### Data for review
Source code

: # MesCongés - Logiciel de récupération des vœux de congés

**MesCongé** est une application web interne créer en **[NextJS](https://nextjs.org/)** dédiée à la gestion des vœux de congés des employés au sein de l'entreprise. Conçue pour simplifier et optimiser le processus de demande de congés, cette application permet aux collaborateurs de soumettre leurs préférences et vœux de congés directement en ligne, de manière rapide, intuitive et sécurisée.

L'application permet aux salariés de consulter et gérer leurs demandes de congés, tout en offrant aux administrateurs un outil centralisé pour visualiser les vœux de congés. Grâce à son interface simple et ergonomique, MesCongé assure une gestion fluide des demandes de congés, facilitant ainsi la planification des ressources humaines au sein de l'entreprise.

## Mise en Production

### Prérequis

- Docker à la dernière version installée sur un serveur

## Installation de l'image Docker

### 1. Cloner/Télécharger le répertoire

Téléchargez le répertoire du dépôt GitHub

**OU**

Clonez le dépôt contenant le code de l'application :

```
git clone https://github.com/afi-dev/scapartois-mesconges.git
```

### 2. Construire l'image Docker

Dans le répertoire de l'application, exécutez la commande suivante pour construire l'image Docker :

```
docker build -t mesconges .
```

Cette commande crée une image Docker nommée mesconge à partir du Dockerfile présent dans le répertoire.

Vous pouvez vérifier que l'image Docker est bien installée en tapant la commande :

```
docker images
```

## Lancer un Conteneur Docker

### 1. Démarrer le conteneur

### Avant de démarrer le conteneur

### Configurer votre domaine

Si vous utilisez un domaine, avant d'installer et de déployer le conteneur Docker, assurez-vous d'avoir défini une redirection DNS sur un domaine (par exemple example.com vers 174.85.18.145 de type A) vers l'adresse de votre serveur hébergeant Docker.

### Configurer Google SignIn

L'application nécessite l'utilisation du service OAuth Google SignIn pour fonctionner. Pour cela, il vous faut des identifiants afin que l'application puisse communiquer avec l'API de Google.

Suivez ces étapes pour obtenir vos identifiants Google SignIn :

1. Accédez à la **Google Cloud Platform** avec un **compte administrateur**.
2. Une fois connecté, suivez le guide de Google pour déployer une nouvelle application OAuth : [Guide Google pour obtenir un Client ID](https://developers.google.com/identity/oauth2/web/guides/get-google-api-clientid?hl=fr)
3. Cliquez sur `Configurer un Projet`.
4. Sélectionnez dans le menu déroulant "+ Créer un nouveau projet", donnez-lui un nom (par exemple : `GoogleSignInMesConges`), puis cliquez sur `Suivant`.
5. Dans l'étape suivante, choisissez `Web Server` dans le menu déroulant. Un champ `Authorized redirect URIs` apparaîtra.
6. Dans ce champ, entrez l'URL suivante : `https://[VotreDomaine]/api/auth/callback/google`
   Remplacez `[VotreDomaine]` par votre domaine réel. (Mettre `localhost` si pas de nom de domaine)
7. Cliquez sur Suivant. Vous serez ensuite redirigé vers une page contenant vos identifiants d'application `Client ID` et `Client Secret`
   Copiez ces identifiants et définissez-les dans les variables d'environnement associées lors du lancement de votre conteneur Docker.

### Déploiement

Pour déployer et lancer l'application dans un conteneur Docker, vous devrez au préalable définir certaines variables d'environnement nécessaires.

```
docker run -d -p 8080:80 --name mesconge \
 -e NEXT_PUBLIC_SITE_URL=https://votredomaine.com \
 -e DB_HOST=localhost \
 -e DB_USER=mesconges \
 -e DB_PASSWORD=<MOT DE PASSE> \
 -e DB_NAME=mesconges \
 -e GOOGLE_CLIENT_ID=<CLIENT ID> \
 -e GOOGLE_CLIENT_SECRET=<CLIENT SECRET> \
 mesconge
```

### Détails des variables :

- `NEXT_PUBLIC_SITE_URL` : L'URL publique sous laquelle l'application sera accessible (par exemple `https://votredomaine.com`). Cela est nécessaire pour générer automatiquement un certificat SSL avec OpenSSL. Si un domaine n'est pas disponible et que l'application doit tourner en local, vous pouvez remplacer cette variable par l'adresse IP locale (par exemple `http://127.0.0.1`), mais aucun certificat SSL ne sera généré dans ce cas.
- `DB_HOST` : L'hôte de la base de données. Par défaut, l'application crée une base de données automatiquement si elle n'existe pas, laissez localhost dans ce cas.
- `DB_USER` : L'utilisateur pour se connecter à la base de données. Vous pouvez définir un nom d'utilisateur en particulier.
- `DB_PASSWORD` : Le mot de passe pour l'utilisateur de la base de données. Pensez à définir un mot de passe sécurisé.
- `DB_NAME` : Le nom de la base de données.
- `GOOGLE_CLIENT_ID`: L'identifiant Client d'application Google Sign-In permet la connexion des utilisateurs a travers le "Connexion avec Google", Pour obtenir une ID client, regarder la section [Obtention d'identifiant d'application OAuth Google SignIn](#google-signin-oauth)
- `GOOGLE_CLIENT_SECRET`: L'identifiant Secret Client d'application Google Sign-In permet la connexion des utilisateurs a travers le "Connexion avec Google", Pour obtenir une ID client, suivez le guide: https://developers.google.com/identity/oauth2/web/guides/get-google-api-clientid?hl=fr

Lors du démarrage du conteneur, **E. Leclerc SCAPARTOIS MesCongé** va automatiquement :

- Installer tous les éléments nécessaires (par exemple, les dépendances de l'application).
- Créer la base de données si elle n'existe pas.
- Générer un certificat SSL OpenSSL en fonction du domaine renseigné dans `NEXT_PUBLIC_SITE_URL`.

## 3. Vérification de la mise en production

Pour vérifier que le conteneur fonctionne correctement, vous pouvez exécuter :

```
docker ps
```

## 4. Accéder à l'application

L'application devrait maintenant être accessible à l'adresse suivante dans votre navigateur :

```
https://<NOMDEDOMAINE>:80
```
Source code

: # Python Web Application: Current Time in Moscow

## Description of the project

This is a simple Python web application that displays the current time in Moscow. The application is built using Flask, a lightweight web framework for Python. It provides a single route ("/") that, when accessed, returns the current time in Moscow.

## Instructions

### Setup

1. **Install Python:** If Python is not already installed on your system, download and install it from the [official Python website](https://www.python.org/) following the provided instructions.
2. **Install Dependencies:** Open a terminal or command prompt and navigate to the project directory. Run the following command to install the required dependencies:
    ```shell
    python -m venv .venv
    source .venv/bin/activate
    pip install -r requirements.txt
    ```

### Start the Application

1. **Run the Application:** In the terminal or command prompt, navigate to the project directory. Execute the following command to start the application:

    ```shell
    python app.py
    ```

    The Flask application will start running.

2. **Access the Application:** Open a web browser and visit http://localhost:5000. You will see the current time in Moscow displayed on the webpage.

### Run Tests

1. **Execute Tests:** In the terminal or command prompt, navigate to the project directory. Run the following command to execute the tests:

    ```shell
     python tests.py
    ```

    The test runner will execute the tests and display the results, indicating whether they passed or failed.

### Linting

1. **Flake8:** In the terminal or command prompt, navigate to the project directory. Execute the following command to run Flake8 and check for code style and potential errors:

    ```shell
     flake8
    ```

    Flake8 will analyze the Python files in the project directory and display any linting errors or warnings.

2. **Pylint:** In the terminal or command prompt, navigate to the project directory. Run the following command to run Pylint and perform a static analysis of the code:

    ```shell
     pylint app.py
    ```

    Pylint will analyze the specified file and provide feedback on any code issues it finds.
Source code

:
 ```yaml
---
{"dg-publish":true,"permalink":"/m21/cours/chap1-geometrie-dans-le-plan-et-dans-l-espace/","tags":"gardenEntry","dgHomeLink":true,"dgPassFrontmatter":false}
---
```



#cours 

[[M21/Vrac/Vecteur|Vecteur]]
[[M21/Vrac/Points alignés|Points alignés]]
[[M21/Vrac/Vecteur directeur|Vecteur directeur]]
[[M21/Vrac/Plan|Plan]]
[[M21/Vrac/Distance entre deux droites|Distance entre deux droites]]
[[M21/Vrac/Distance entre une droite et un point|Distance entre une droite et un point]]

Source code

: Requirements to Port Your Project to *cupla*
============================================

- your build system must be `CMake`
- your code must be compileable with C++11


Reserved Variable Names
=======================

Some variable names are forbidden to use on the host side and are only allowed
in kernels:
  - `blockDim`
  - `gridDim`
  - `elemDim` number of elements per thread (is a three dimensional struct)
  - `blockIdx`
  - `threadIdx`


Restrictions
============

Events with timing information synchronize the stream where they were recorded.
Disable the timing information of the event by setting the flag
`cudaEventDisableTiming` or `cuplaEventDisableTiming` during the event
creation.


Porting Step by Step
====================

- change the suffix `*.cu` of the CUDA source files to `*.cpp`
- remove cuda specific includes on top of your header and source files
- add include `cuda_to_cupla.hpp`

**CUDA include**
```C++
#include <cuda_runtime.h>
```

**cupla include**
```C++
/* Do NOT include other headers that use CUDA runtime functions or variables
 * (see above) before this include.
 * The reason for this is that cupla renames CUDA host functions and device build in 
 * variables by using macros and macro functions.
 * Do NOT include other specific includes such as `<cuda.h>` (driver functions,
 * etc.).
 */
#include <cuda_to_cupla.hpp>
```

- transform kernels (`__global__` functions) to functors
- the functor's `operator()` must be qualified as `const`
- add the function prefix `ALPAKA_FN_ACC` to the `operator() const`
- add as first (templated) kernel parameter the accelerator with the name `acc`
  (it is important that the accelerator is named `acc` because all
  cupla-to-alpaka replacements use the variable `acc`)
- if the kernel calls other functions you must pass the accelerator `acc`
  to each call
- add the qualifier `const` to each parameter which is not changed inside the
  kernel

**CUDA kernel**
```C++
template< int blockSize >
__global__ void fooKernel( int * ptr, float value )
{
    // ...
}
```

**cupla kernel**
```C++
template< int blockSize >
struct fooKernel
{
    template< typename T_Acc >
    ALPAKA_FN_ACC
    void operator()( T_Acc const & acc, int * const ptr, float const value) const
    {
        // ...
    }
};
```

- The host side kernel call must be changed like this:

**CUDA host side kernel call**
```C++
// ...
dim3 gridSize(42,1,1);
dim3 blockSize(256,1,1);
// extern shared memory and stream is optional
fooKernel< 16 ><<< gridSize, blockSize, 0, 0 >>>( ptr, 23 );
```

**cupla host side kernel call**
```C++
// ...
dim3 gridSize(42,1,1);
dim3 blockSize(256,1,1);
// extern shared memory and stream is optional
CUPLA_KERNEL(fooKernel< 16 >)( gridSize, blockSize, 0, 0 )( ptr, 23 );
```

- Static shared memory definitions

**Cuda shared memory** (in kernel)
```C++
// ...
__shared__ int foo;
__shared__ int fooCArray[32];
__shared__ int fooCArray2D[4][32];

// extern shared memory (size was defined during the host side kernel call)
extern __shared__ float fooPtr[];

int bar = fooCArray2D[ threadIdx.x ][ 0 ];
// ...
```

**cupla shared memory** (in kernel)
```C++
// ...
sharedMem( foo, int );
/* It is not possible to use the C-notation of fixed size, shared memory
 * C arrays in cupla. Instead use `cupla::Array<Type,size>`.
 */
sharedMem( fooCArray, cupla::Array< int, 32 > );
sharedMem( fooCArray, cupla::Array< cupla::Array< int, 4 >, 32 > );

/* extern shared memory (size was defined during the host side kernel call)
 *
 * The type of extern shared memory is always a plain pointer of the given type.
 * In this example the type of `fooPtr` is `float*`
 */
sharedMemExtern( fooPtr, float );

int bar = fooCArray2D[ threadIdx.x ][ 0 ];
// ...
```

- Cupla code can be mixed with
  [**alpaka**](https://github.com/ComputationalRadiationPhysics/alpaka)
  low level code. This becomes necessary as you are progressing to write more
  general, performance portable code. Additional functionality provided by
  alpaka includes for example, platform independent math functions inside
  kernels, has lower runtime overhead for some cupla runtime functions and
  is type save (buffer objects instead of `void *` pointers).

### Assigned task
Using the entries above, repeat only the lines from the one containing "- The host side" through the one containing "general, performance portable", end lines included.

### Response area
- The host side kernel call must be changed like this:

**CUDA host side kernel call**
```C++
// ...
dim3 gridSize(42,1,1);
dim3 blockSize(256,1,1);
// extern shared memory and stream is optional
fooKernel< 16 ><<< gridSize, blockSize, 0, 0 >>>( ptr, 23 );
```

**cupla host side kernel call**
```C++
// ...
dim3 gridSize(42,1,1);
dim3 blockSize(256,1,1);
// extern shared memory and stream is optional
CUPLA_KERNEL(fooKernel< 16 >)( gridSize, blockSize, 0, 0 )( ptr, 23 );
```

- Static shared memory definitions

**Cuda shared memory** (in kernel)
```C++
// ...
__shared__ int foo;
__shared__ int fooCArray[32];
__shared__ int fooCArray2D[4][32];

// extern shared memory (size was defined during the host side kernel call)
extern __shared__ float fooPtr[];

int bar = fooCArray2D[ threadIdx.x ][ 0 ];
// ...
```

**cupla shared memory** (in kernel)
```C++
// ...
sharedMem( foo, int );
/* It is not possible to use the C-notation of fixed size, shared memory
 * C arrays in cupla. Instead use `cupla::Array<Type,size>`.
 */
sharedMem( fooCArray, cupla::Array< int, 32 > );
sharedMem( fooCArray, cupla::Array< cupla::Array< int, 4 >, 32 > );

/* extern shared memory (size was defined during the host side kernel call)
 *
 * The type of extern shared memory is always a plain pointer of the given type.
 * In this example the type of `fooPtr` is `float*`
 */
sharedMemExtern( fooPtr, float );

int bar = fooCArray2D[ threadIdx.x ][ 0 ];
// ...
```

- Cupla code can be mixed with
  [**alpaka**](https://github.com/ComputationalRadiationPhysics/alpaka)
  low level code. This becomes necessary as you are progressing to write more
  general, performance portable code. Additional functionality provided by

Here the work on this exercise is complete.